■ Your assignment ■
Write out again, exactly as they appear, the lines from the start of the data below through the line with "[@WizardXiao](https://github.com/WizardXiao) has been"; no pictures.

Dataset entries

---------------

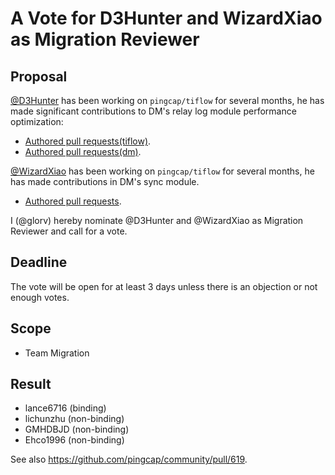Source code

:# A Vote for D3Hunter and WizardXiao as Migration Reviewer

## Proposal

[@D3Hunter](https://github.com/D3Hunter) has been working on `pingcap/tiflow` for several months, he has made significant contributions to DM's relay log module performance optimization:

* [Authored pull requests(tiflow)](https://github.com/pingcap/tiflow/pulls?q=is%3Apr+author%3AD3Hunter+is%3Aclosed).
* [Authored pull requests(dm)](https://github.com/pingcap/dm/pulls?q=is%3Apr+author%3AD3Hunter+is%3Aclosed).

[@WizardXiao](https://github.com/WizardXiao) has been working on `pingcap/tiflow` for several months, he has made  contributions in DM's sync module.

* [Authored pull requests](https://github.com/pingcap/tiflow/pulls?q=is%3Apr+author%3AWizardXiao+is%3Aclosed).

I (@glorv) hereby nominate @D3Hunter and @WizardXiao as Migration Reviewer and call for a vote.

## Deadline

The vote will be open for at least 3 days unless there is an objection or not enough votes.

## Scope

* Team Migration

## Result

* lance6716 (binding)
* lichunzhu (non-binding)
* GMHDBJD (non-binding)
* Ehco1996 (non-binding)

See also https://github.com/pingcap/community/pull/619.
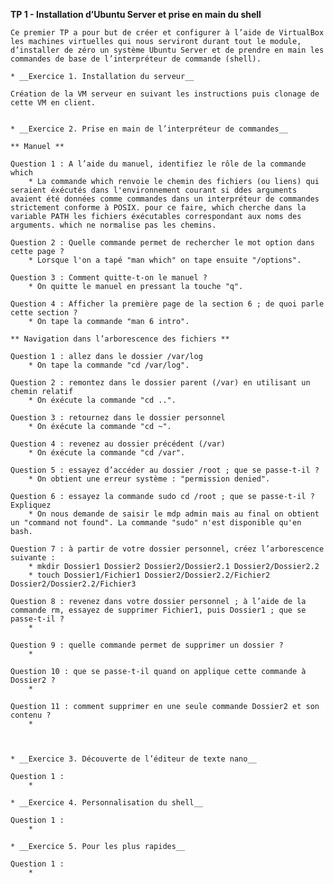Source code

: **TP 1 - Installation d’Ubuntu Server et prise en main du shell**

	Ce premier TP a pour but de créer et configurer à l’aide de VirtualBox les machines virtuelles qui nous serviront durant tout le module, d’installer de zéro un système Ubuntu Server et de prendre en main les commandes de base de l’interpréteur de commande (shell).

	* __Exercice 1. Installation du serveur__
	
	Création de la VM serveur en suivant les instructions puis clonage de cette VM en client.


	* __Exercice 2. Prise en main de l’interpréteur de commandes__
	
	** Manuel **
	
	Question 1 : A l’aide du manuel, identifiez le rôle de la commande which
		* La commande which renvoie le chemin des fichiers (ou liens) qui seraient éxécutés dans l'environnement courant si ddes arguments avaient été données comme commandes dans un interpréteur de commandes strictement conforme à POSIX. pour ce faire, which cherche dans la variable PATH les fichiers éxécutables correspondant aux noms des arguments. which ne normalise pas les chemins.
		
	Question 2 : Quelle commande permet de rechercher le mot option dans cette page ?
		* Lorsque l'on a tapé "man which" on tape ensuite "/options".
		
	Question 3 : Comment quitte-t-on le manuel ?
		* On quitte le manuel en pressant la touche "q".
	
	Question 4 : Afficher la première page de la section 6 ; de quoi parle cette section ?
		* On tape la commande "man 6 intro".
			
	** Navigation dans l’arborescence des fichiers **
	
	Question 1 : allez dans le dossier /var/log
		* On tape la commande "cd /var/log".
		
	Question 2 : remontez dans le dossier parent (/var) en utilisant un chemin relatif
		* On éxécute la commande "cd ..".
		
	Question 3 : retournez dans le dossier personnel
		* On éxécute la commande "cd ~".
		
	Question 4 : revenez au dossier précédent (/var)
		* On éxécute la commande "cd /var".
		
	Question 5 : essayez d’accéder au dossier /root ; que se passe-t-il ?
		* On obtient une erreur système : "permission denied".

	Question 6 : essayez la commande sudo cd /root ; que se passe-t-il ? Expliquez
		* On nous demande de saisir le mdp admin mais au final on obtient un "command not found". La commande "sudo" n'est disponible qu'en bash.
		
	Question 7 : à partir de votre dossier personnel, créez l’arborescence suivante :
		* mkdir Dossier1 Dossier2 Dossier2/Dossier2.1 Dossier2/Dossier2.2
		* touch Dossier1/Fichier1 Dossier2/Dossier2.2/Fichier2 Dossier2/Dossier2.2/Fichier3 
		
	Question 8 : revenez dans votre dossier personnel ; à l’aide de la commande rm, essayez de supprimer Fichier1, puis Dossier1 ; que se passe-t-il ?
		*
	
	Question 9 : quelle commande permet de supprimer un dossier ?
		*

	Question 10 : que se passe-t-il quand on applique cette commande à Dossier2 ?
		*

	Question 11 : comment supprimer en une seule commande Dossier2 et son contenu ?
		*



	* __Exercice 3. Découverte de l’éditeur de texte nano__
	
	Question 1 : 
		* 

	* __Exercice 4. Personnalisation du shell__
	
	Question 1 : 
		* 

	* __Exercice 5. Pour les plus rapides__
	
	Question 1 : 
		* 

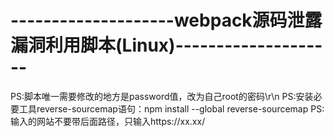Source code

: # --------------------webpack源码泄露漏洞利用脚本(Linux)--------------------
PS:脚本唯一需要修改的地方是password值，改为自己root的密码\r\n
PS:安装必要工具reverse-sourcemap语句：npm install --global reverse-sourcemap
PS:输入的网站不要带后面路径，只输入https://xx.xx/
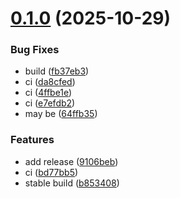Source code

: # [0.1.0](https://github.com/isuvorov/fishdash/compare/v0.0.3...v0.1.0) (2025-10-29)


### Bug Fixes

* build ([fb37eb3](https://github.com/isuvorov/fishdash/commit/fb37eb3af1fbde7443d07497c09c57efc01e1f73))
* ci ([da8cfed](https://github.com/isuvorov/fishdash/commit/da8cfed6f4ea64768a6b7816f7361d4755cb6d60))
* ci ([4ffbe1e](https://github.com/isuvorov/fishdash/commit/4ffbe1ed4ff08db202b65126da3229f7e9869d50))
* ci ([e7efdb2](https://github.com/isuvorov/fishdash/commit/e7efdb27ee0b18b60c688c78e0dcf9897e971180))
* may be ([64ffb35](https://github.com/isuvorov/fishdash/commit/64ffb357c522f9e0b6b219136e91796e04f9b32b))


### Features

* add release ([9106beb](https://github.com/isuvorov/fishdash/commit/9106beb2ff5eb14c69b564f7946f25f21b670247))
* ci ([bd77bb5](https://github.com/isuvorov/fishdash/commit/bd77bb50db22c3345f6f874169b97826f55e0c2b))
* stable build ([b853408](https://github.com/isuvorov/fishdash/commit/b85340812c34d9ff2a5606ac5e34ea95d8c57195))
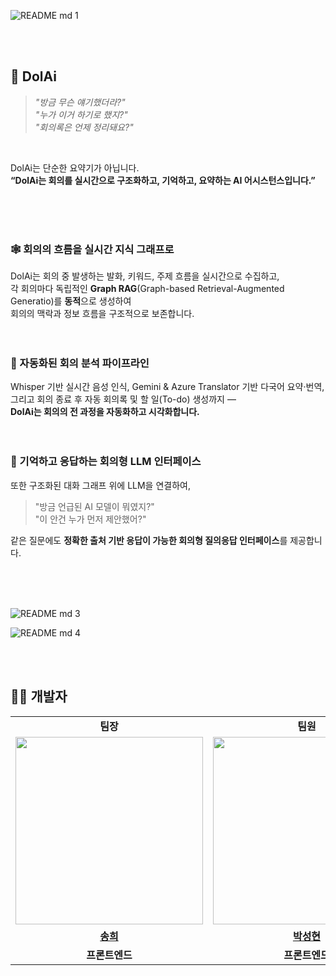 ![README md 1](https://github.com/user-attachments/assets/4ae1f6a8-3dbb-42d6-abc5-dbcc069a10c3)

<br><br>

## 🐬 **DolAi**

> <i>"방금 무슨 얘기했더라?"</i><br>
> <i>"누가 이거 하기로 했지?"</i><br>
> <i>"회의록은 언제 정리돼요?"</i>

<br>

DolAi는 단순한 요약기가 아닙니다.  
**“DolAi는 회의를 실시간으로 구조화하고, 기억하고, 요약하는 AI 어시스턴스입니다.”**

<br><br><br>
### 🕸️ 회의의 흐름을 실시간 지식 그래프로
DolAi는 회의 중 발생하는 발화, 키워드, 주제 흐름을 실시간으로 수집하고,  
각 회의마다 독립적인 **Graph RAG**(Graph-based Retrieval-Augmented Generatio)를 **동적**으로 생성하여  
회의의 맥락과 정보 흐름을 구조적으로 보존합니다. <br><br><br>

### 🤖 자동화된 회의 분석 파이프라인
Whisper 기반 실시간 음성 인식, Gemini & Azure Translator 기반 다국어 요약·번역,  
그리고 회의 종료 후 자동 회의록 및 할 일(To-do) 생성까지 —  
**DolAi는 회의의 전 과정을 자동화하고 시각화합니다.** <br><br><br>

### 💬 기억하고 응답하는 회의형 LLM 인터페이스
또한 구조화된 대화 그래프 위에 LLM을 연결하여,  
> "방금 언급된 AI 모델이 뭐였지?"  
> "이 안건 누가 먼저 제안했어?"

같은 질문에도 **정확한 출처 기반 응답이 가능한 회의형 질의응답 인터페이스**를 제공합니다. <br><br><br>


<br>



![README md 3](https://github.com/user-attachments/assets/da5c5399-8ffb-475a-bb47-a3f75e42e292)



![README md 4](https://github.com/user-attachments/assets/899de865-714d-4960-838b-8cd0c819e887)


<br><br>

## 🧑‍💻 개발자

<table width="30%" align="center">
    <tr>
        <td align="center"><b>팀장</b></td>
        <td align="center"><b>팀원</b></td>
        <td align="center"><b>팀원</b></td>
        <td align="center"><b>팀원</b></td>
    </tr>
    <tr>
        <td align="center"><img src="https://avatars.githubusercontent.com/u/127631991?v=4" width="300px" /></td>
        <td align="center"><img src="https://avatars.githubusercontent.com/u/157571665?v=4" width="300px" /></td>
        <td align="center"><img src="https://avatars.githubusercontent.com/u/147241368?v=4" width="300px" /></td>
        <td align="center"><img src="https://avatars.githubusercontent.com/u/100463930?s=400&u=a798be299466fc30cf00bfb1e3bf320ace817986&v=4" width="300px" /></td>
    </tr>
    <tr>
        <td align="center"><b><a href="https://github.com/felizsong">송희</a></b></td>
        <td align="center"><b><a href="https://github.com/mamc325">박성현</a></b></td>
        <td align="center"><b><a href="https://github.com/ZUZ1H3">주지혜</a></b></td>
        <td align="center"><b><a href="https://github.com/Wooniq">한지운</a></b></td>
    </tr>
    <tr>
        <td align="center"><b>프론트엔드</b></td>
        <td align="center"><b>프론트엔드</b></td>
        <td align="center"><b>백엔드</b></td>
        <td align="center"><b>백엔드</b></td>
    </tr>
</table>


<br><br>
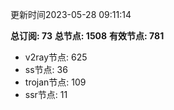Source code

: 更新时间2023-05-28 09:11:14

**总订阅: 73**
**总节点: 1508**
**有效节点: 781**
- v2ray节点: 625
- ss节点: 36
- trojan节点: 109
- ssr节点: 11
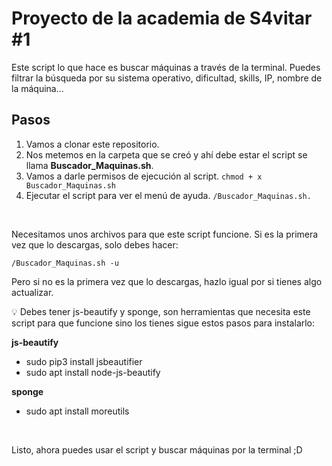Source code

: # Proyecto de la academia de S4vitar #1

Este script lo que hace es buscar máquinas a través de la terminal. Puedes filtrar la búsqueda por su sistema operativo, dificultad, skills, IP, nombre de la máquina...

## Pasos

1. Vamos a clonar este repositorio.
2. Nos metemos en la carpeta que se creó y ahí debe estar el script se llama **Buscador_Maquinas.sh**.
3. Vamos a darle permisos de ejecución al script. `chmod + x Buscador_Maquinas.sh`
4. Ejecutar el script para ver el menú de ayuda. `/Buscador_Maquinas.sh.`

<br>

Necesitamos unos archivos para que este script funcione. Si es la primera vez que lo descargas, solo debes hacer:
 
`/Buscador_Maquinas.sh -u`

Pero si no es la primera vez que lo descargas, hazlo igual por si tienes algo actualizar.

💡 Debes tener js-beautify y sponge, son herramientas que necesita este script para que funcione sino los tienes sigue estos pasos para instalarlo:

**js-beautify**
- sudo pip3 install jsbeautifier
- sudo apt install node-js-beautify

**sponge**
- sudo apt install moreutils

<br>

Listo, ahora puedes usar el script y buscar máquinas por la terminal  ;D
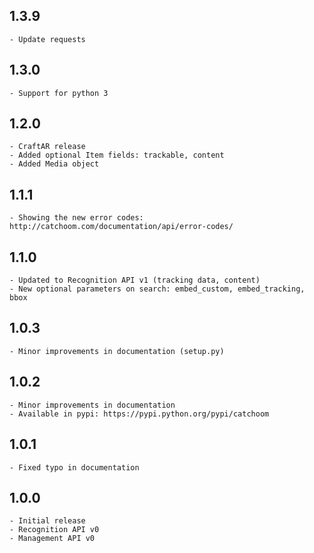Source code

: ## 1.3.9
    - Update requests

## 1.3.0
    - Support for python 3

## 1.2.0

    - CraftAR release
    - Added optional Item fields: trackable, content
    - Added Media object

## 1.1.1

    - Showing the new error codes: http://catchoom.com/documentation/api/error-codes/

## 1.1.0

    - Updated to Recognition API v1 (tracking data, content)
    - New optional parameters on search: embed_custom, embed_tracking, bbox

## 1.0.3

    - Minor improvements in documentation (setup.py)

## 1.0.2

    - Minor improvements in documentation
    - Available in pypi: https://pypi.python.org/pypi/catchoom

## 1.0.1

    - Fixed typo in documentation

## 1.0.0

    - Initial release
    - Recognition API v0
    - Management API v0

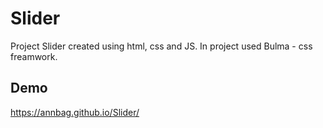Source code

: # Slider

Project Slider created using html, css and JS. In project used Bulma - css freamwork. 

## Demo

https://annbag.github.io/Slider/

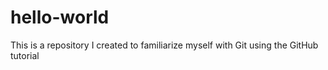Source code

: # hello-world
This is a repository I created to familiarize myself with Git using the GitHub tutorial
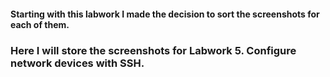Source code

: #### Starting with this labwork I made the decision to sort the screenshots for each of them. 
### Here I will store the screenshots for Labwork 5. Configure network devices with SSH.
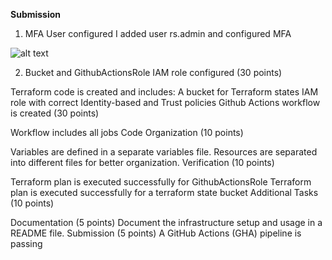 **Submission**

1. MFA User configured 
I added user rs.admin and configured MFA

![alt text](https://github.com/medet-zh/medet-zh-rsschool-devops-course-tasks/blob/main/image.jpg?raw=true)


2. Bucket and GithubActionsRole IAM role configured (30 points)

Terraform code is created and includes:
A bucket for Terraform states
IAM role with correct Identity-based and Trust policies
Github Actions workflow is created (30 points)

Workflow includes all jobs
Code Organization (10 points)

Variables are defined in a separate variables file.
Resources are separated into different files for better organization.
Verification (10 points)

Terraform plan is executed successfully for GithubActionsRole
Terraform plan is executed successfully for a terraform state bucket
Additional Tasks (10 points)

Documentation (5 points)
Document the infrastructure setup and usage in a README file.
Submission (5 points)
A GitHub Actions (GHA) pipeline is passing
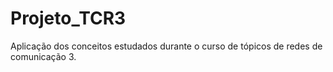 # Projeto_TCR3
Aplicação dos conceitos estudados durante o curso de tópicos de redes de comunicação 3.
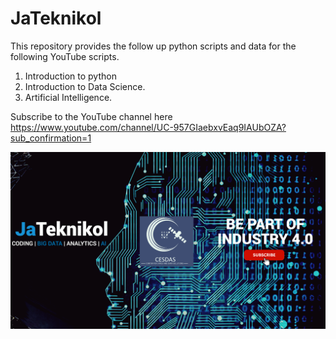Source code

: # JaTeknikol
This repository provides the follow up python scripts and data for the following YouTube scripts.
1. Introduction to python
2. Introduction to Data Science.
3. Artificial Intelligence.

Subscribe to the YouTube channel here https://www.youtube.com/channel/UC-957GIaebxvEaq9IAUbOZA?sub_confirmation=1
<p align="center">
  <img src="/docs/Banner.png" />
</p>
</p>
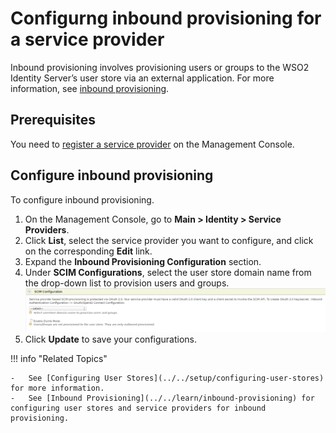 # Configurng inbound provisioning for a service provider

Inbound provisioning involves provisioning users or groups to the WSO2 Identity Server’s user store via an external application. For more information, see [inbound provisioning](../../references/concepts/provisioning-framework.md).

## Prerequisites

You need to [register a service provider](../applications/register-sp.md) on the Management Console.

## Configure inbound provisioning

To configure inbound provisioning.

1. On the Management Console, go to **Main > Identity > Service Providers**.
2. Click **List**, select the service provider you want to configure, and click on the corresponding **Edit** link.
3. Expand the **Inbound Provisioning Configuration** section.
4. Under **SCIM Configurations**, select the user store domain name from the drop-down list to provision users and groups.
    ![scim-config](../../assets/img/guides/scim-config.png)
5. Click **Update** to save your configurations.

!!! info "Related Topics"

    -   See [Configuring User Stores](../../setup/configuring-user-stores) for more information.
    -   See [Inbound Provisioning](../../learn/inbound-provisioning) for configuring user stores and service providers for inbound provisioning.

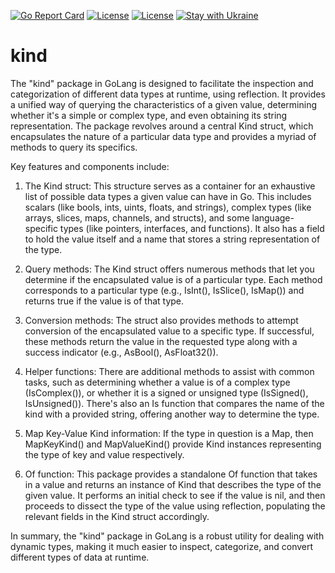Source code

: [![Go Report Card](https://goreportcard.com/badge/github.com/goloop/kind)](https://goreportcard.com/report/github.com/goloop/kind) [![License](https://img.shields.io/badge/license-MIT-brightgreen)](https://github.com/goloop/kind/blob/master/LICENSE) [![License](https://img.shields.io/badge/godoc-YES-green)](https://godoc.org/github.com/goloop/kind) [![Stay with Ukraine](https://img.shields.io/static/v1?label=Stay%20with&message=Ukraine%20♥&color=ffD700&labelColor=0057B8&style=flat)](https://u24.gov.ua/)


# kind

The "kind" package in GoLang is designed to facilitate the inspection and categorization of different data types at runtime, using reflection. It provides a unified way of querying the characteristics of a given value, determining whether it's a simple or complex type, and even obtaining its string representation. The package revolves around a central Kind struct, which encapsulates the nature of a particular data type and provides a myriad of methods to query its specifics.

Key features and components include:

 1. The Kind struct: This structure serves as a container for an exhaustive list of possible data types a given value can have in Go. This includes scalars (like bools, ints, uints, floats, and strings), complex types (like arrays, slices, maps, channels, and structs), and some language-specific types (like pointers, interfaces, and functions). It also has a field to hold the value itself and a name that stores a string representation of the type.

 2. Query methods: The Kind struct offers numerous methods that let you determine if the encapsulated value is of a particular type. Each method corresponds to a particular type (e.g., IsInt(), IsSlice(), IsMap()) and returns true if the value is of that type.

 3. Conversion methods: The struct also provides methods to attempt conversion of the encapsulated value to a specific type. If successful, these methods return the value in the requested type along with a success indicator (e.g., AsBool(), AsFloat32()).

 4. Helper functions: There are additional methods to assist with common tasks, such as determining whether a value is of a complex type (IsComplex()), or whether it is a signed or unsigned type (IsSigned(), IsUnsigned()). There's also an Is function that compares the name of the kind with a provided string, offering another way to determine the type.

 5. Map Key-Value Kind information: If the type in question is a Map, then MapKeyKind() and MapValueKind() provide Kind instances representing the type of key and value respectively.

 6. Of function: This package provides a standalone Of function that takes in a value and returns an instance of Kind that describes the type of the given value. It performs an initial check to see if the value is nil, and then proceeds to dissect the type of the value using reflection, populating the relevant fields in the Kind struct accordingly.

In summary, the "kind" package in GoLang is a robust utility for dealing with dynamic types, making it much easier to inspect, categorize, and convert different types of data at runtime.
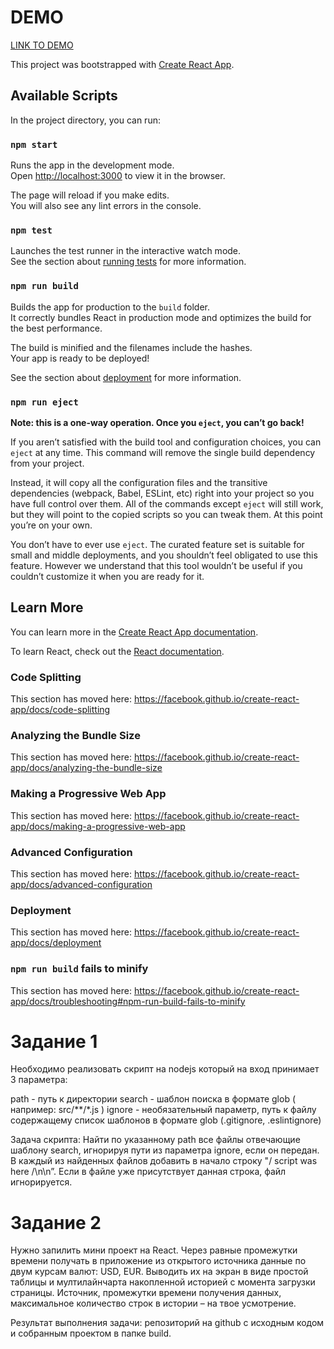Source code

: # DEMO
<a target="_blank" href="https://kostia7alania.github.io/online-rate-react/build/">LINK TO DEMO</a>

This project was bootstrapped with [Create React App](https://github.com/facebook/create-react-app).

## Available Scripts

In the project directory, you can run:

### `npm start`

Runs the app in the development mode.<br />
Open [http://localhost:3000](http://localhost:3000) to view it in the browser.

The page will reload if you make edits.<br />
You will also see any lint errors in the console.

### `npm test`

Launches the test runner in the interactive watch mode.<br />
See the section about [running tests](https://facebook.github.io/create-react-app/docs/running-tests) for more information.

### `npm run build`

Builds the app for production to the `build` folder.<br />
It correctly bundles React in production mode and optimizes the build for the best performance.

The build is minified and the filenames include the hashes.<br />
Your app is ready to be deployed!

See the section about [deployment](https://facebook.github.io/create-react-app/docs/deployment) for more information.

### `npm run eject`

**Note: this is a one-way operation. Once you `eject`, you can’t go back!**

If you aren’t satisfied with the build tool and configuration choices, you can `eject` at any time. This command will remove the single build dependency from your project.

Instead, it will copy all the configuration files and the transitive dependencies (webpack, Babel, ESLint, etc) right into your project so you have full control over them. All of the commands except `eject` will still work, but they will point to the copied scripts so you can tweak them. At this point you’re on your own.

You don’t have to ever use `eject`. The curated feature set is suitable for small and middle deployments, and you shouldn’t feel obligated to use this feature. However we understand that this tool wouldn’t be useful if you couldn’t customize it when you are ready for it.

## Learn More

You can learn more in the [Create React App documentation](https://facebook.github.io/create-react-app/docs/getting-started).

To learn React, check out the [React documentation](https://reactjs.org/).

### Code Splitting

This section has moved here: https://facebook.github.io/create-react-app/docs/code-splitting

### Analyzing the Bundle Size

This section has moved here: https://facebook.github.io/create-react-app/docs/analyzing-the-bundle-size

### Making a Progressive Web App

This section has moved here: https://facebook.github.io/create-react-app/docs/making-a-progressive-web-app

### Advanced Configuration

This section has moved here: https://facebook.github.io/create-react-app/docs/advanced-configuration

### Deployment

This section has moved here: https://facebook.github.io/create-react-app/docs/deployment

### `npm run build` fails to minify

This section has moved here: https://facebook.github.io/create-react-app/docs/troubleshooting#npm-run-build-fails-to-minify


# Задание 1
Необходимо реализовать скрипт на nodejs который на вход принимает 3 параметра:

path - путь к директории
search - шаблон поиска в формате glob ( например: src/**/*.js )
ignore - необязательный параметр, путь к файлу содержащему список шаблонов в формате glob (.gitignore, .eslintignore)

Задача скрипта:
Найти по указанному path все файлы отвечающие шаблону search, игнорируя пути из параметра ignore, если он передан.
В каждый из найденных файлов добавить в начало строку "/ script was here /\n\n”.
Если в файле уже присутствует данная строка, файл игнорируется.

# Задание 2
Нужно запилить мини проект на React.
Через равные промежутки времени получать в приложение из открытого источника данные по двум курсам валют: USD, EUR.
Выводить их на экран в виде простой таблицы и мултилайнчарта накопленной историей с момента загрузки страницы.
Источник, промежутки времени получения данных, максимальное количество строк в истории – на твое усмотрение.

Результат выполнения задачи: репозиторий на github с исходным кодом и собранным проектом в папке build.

---------------

■ Your response ■
Source code

:# A Vote for D3Hunter and WizardXiao as Migration Reviewer

## Proposal

[@D3Hunter](https://github.com/D3Hunter) has been working on `pingcap/tiflow` for several months, he has made significant contributions to DM's relay log module performance optimization:

* [Authored pull requests(tiflow)](https://github.com/pingcap/tiflow/pulls?q=is%3Apr+author%3AD3Hunter+is%3Aclosed).
* [Authored pull requests(dm)](https://github.com/pingcap/dm/pulls?q=is%3Apr+author%3AD3Hunter+is%3Aclosed).

[@WizardXiao](https://github.com/WizardXiao) has been working on `pingcap/tiflow` for several months, he has made  contributions in DM's sync module.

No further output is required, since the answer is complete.